How to incorporate telemedicine into clinical training
During the COVID-19 pandemic, telemedicine has become a paramount part of clinical training. However, care needs to be taken to make sure that learners and faculty alike are set up to succeed in this new medium.
There is an AMA (American Medical Association) webinar available on how to make the transition, which features guidance from physician experts. The webinar is called “Engaging Learners in Telemedicine Visits: Workflows to Support Teaching, Feedback, and Billing” and it features speakers from the AMA’s senior medical staff along with other medical education leaders. Virtual learning can indeed be quite different from in-person learning, hence the webinar outlines the key steps to make sure that virtual learning is a positive learning experience.
Remove logistical hurdles. Learners and faculty can use guidance in downloading the required software and setting up video conferencing in their homes. No matter which video conferencing platform is chosen, training may be necessary. It is best not to assume that instructors and students will immediately understand it straight away. Moreover, it is helpful to have transparent preceptor expectations. This includes clear schedules for who’s available as you don’t always know who is physically in the clinic under these new learning situations. Last but not least, establishing a background communication channel, for example, private messaging on the video conferencing platform or texting, as well as getting used to pre-briefing and debriefing.

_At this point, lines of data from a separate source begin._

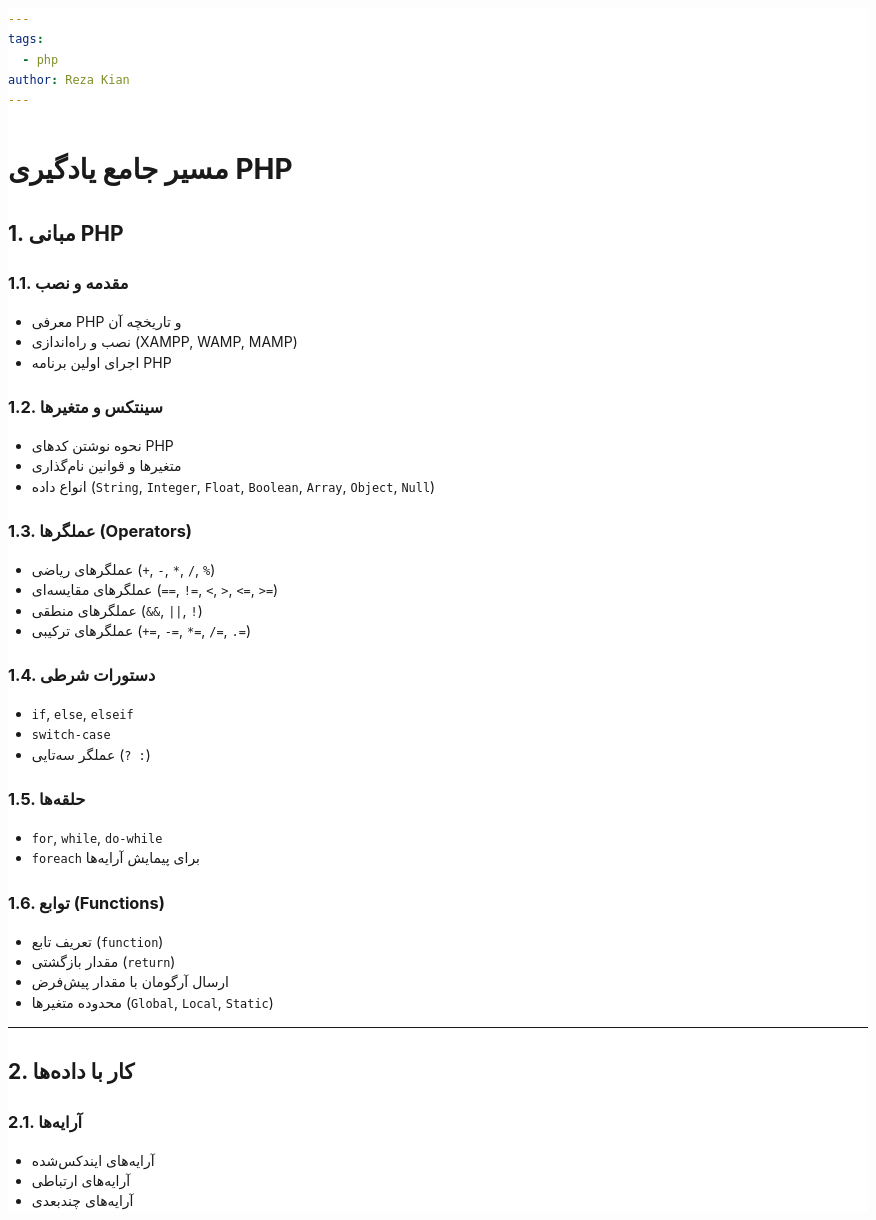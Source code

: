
 ```yaml
---
tags:
  - php
author: Reza Kian
---
```




# **مسیر جامع یادگیری PHP**

## **1. مبانی PHP**
### 1.1. مقدمه و نصب
- معرفی PHP و تاریخچه آن  
- نصب و راه‌اندازی (XAMPP, WAMP, MAMP)  
- اجرای اولین برنامه PHP  

### 1.2. سینتکس و متغیرها
- نحوه نوشتن کدهای PHP  
- متغیرها و قوانین نام‌گذاری  
- انواع داده (`String`, `Integer`, `Float`, `Boolean`, `Array`, `Object`, `Null`)  

### 1.3. عملگرها (Operators)
- عملگرهای ریاضی (`+`, `-`, `*`, `/`, `%`)  
- عملگرهای مقایسه‌ای (`==`, `!=`, `<`, `>`, `<=`, `>=`)  
- عملگرهای منطقی (`&&`, `||`, `!`)  
- عملگرهای ترکیبی (`+=`, `-=`, `*=`, `/=`, `.=`)  

### 1.4. دستورات شرطی
- `if`, `else`, `elseif`  
- `switch-case`  
- عملگر سه‌تایی (`? :`)  

### 1.5. حلقه‌ها
- `for`, `while`, `do-while`  
- `foreach` برای پیمایش آرایه‌ها  

### 1.6. توابع (Functions)
- تعریف تابع (`function`)  
- مقدار بازگشتی (`return`)  
- ارسال آرگومان با مقدار پیش‌فرض  
- محدوده متغیرها (`Global`, `Local`, `Static`)  

---

## **2. کار با داده‌ها**
### 2.1. آرایه‌ها
- آرایه‌های ایندکس‌شده  
- آرایه‌های ارتباطی  
- آرایه‌های چندبعدی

Focus on creating new skills. Teaching students how to perform clinical assessments over a video conference requires rethinking the fundamentals of patient-physician interaction. Some examples are how to undertake a physical exam. What is different about taking a patient’s history? How to communicate with a patient effectively.
Panel management will also be different. For example, how high-risk patients should be identified and encouraged to try video conferencing for their appointment? This type of learning can be thought of as experiential. Also, there is the possibility that faculty are not experienced in telemedicine either, so they too may not be able to capture the unknowns.

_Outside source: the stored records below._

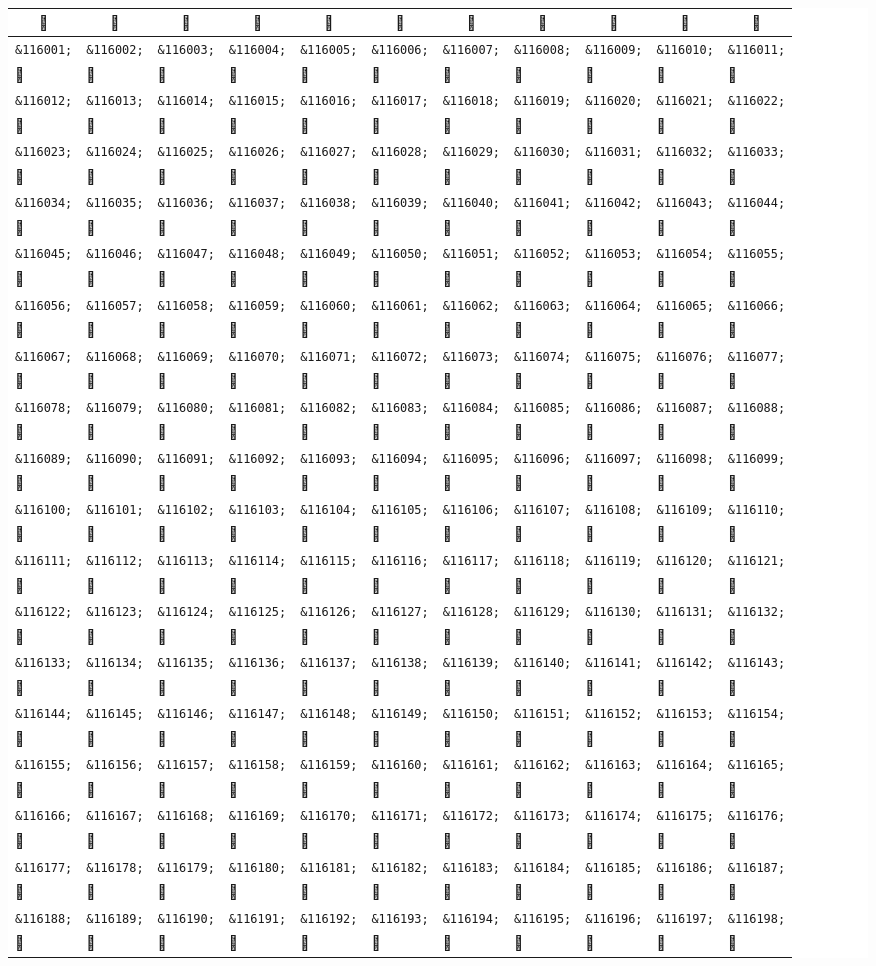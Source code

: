 | &#116001; | &#116002; | &#116003; | &#116004; | &#116005; | &#116006; | &#116007; | &#116008; | &#116009; | &#116010; | &#116011; | 
|  --- |  --- |  --- |  --- |  --- |  --- |  --- |  --- |  --- |  --- |  --- | 
| `&116001;` | `&116002;` | `&116003;` | `&116004;` | `&116005;` | `&116006;` | `&116007;` | `&116008;` | `&116009;` | `&116010;` | `&116011;` | 
| &#116012; | &#116013; | &#116014; | &#116015; | &#116016; | &#116017; | &#116018; | &#116019; | &#116020; | &#116021; | &#116022; | 
| `&116012;` | `&116013;` | `&116014;` | `&116015;` | `&116016;` | `&116017;` | `&116018;` | `&116019;` | `&116020;` | `&116021;` | `&116022;` | 
| &#116023; | &#116024; | &#116025; | &#116026; | &#116027; | &#116028; | &#116029; | &#116030; | &#116031; | &#116032; | &#116033; | 
| `&116023;` | `&116024;` | `&116025;` | `&116026;` | `&116027;` | `&116028;` | `&116029;` | `&116030;` | `&116031;` | `&116032;` | `&116033;` | 
| &#116034; | &#116035; | &#116036; | &#116037; | &#116038; | &#116039; | &#116040; | &#116041; | &#116042; | &#116043; | &#116044; | 
| `&116034;` | `&116035;` | `&116036;` | `&116037;` | `&116038;` | `&116039;` | `&116040;` | `&116041;` | `&116042;` | `&116043;` | `&116044;` | 
| &#116045; | &#116046; | &#116047; | &#116048; | &#116049; | &#116050; | &#116051; | &#116052; | &#116053; | &#116054; | &#116055; | 
| `&116045;` | `&116046;` | `&116047;` | `&116048;` | `&116049;` | `&116050;` | `&116051;` | `&116052;` | `&116053;` | `&116054;` | `&116055;` | 
| &#116056; | &#116057; | &#116058; | &#116059; | &#116060; | &#116061; | &#116062; | &#116063; | &#116064; | &#116065; | &#116066; | 
| `&116056;` | `&116057;` | `&116058;` | `&116059;` | `&116060;` | `&116061;` | `&116062;` | `&116063;` | `&116064;` | `&116065;` | `&116066;` | 
| &#116067; | &#116068; | &#116069; | &#116070; | &#116071; | &#116072; | &#116073; | &#116074; | &#116075; | &#116076; | &#116077; | 
| `&116067;` | `&116068;` | `&116069;` | `&116070;` | `&116071;` | `&116072;` | `&116073;` | `&116074;` | `&116075;` | `&116076;` | `&116077;` | 
| &#116078; | &#116079; | &#116080; | &#116081; | &#116082; | &#116083; | &#116084; | &#116085; | &#116086; | &#116087; | &#116088; | 
| `&116078;` | `&116079;` | `&116080;` | `&116081;` | `&116082;` | `&116083;` | `&116084;` | `&116085;` | `&116086;` | `&116087;` | `&116088;` | 
| &#116089; | &#116090; | &#116091; | &#116092; | &#116093; | &#116094; | &#116095; | &#116096; | &#116097; | &#116098; | &#116099; | 
| `&116089;` | `&116090;` | `&116091;` | `&116092;` | `&116093;` | `&116094;` | `&116095;` | `&116096;` | `&116097;` | `&116098;` | `&116099;` | 
| &#116100; | &#116101; | &#116102; | &#116103; | &#116104; | &#116105; | &#116106; | &#116107; | &#116108; | &#116109; | &#116110; | 
| `&116100;` | `&116101;` | `&116102;` | `&116103;` | `&116104;` | `&116105;` | `&116106;` | `&116107;` | `&116108;` | `&116109;` | `&116110;` | 
| &#116111; | &#116112; | &#116113; | &#116114; | &#116115; | &#116116; | &#116117; | &#116118; | &#116119; | &#116120; | &#116121; | 
| `&116111;` | `&116112;` | `&116113;` | `&116114;` | `&116115;` | `&116116;` | `&116117;` | `&116118;` | `&116119;` | `&116120;` | `&116121;` | 
| &#116122; | &#116123; | &#116124; | &#116125; | &#116126; | &#116127; | &#116128; | &#116129; | &#116130; | &#116131; | &#116132; | 
| `&116122;` | `&116123;` | `&116124;` | `&116125;` | `&116126;` | `&116127;` | `&116128;` | `&116129;` | `&116130;` | `&116131;` | `&116132;` | 
| &#116133; | &#116134; | &#116135; | &#116136; | &#116137; | &#116138; | &#116139; | &#116140; | &#116141; | &#116142; | &#116143; | 
| `&116133;` | `&116134;` | `&116135;` | `&116136;` | `&116137;` | `&116138;` | `&116139;` | `&116140;` | `&116141;` | `&116142;` | `&116143;` | 
| &#116144; | &#116145; | &#116146; | &#116147; | &#116148; | &#116149; | &#116150; | &#116151; | &#116152; | &#116153; | &#116154; | 
| `&116144;` | `&116145;` | `&116146;` | `&116147;` | `&116148;` | `&116149;` | `&116150;` | `&116151;` | `&116152;` | `&116153;` | `&116154;` | 
| &#116155; | &#116156; | &#116157; | &#116158; | &#116159; | &#116160; | &#116161; | &#116162; | &#116163; | &#116164; | &#116165; | 
| `&116155;` | `&116156;` | `&116157;` | `&116158;` | `&116159;` | `&116160;` | `&116161;` | `&116162;` | `&116163;` | `&116164;` | `&116165;` | 
| &#116166; | &#116167; | &#116168; | &#116169; | &#116170; | &#116171; | &#116172; | &#116173; | &#116174; | &#116175; | &#116176; | 
| `&116166;` | `&116167;` | `&116168;` | `&116169;` | `&116170;` | `&116171;` | `&116172;` | `&116173;` | `&116174;` | `&116175;` | `&116176;` | 
| &#116177; | &#116178; | &#116179; | &#116180; | &#116181; | &#116182; | &#116183; | &#116184; | &#116185; | &#116186; | &#116187; | 
| `&116177;` | `&116178;` | `&116179;` | `&116180;` | `&116181;` | `&116182;` | `&116183;` | `&116184;` | `&116185;` | `&116186;` | `&116187;` | 
| &#116188; | &#116189; | &#116190; | &#116191; | &#116192; | &#116193; | &#116194; | &#116195; | &#116196; | &#116197; | &#116198; | 
| `&116188;` | `&116189;` | `&116190;` | `&116191;` | `&116192;` | `&116193;` | `&116194;` | `&116195;` | `&116196;` | `&116197;` | `&116198;` | 
| &#116199; | &#116200; | &#116201; | &#116202; | &#116203; | &#116204; | &#116205; | &#116206; | &#116207; | &#116208; | &#116209; | 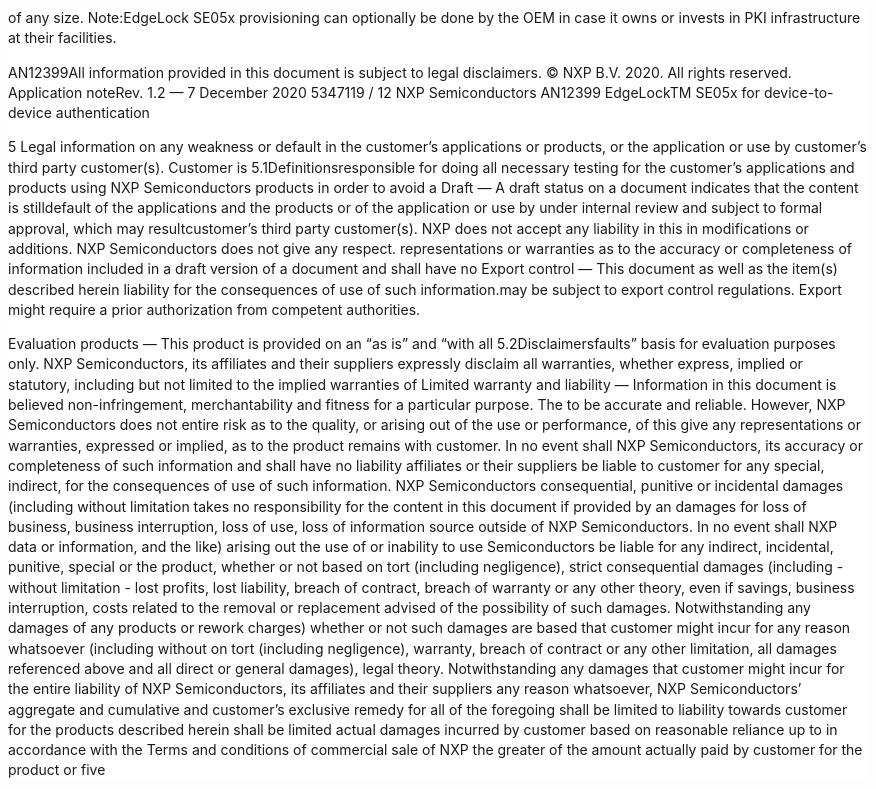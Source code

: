  of any size.
 Note:EdgeLock SE05x provisioning can optionally be done by the OEM in case it owns
 or invests in PKI infrastructure at their facilities.


AN12399All information provided in this document is subject to legal disclaimers. © NXP B.V. 2020. All rights reserved.
Application noteRev. 1.2 — 7 December 2020
 5347119 / 12
NXP Semiconductors AN12399
 EdgeLockTM SE05x for device-to-device authentication

5 Legal information
on any weakness or default in the customer’s applications or products, or
the application or use by customer’s third party customer(s). Customer is
5.1Definitionsresponsible for doing all necessary testing for the customer’s applications
and products using NXP Semiconductors products in order to avoid a
Draft — A draft status on a document indicates that the content is stilldefault of the applications and the products or of the application or use by
under internal review and subject to formal approval, which may resultcustomer’s third party customer(s). NXP does not accept any liability in this
in modifications or additions. NXP Semiconductors does not give any respect.
representations or warranties as to the accuracy or completeness of
information included in a draft version of a document and shall have no Export control — This document as well as the item(s) described herein
liability for the consequences of use of such information.may be subject to export control regulations. Export might require a prior
authorization from competent authorities.

Evaluation products — This product is provided on an “as is” and “with all
5.2Disclaimersfaults” basis for evaluation purposes only. NXP Semiconductors, its affiliates
and their suppliers expressly disclaim all warranties, whether express,
implied or statutory, including but not limited to the implied warranties of
Limited warranty and liability — Information in this document is believed
non-infringement, merchantability and fitness for a particular purpose. The
to be accurate and reliable. However, NXP Semiconductors does not
entire risk as to the quality, or arising out of the use or performance, of this
give any representations or warranties, expressed or implied, as to the
product remains with customer. In no event shall NXP Semiconductors, its
accuracy or completeness of such information and shall have no liability
affiliates or their suppliers be liable to customer for any special, indirect,
for the consequences of use of such information. NXP Semiconductors
consequential, punitive or incidental damages (including without limitation
takes no responsibility for the content in this document if provided by an
damages for loss of business, business interruption, loss of use, loss of
information source outside of NXP Semiconductors. In no event shall NXP
data or information, and the like) arising out the use of or inability to use
Semiconductors be liable for any indirect, incidental, punitive, special or
the product, whether or not based on tort (including negligence), strict
consequential damages (including - without limitation - lost profits, lost
liability, breach of contract, breach of warranty or any other theory, even if
savings, business interruption, costs related to the removal or replacement
advised of the possibility of such damages. Notwithstanding any damages
of any products or rework charges) whether or not such damages are based
that customer might incur for any reason whatsoever (including without
on tort (including negligence), warranty, breach of contract or any other
limitation, all damages referenced above and all direct or general damages),
legal theory. Notwithstanding any damages that customer might incur for
the entire liability of NXP Semiconductors, its affiliates and their suppliers
any reason whatsoever, NXP Semiconductors’ aggregate and cumulative
and customer’s exclusive remedy for all of the foregoing shall be limited to
liability towards customer for the products described herein shall be limited
actual damages incurred by customer based on reasonable reliance up to
in accordance with the Terms and conditions of commercial sale of NXP
the greater of the amount actually paid by customer for the product or five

Make the most of the technology. Telemedicine can also present an opportunity to maximize learning: there are real-time background channels for learning, meaning that students can look something up on their own screens if they are unsure what faculty are talking about.
In addition to this, educational conferences are more accessible than ever with the use of videocall. Distance is no barrier and the costs of attending remote conferences are very low. Unlocking the platform is a question of mindset, and there is potential even to improve the in-person interactions using the telemedicine clinical experience.

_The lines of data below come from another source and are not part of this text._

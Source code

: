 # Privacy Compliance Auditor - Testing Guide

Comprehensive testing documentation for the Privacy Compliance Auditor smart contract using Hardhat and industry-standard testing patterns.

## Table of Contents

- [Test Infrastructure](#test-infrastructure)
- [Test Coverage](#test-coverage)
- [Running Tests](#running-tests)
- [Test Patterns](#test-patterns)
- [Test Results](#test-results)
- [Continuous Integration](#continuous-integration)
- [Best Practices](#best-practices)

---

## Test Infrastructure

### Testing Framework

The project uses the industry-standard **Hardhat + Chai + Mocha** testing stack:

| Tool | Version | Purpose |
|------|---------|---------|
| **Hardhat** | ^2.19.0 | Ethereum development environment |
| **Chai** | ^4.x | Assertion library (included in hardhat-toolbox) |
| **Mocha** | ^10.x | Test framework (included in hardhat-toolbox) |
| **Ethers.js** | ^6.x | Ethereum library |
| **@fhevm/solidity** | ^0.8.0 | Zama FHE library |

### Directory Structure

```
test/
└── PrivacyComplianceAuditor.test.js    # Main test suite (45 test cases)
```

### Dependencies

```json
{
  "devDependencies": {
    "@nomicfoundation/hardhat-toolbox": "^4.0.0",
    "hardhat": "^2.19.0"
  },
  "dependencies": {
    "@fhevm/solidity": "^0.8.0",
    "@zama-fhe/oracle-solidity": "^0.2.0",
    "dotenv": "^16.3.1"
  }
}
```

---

When using EHRs as paper charts in electronic form, their potential is rarely realised. The same mistake should not be made with telehealth. Instead, we should enhance this encounter and not just replace the existing situations.
A resource center was developed by the AMA along with a physician’s guide to COVID-19. This is to give doctors a fully comprehensive area to find the latest updates and resources from the Centers for Disease Control and Prevention and the World Health Organization.
The AMA has also created many resources to help residents and medical students during the pandemic. These resources are made to help with the shifting timelines, cancellations and adjustments to testing, rotations and other events.